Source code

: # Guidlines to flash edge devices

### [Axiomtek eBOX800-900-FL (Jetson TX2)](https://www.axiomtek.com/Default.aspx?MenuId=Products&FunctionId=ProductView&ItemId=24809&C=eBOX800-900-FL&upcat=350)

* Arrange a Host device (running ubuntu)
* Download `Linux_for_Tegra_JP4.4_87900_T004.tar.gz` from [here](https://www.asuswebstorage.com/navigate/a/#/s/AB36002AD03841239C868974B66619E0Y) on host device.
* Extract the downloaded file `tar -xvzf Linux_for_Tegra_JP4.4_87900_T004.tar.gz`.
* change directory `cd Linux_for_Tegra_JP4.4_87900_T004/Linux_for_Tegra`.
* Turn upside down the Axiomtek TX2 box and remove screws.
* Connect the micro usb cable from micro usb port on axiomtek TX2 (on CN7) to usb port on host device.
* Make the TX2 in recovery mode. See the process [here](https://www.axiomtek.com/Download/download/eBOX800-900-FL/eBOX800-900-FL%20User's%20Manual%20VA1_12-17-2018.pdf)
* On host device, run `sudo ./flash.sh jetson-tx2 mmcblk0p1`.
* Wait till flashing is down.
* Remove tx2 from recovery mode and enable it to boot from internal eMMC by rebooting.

> [ASSIGNMENT]: Reproduce precisely the span of lines that begins at the line containing "flashing is down." and ends with the last line of the listing.

> [EXPECTED OUTPUT]:
* Wait till flashing is down.
* Remove tx2 from recovery mode and enable it to boot from internal eMMC by rebooting.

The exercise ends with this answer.